What to produce - Reproduce the entries below exactly, but leave the pictures out.

Dataset -
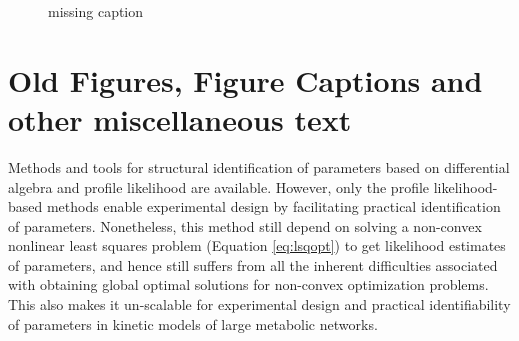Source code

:\documentclass[10pt]{article}
\begin{document}
	\begin{figure}[!tbhp]
		\caption{missing caption}%
	\end{figure}
	
	\clearpage

	\section{Old Figures, Figure Captions and other miscellaneous text}	
	Methods and tools for structural identification of parameters based on differential algebra \parencite{Ljung1994, Audoly2001, Bellu2007} and profile likelihood \parencite{Raue2014} are available. However, only the profile likelihood-based methods enable experimental design by facilitating practical identification of parameters. Nonetheless, this method still depend on solving a non-convex nonlinear least squares problem (Equation \ref{eq:lsqopt}) to get likelihood estimates of parameters, and hence still suffers from all the inherent difficulties associated with obtaining global optimal solutions for non-convex optimization problems. This also makes it un-scalable for experimental design and practical identifiability of parameters in kinetic models of large metabolic networks.	
	
\end{document}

Result of this exercise -
Source code

:\documentclass[10pt]{article}
\begin{document}
	\begin{figure}[!tbhp]
		\caption{missing caption}%
	\end{figure}
	
	\clearpage

	\section{Old Figures, Figure Captions and other miscellaneous text}	
	Methods and tools for structural identification of parameters based on differential algebra \parencite{Ljung1994, Audoly2001, Bellu2007} and profile likelihood \parencite{Raue2014} are available. However, only the profile likelihood-based methods enable experimental design by facilitating practical identification of parameters. Nonetheless, this method still depend on solving a non-convex nonlinear least squares problem (Equation \ref{eq:lsqopt}) to get likelihood estimates of parameters, and hence still suffers from all the inherent difficulties associated with obtaining global optimal solutions for non-convex optimization problems. This also makes it un-scalable for experimental design and practical identifiability of parameters in kinetic models of large metabolic networks.	
	
\end{document}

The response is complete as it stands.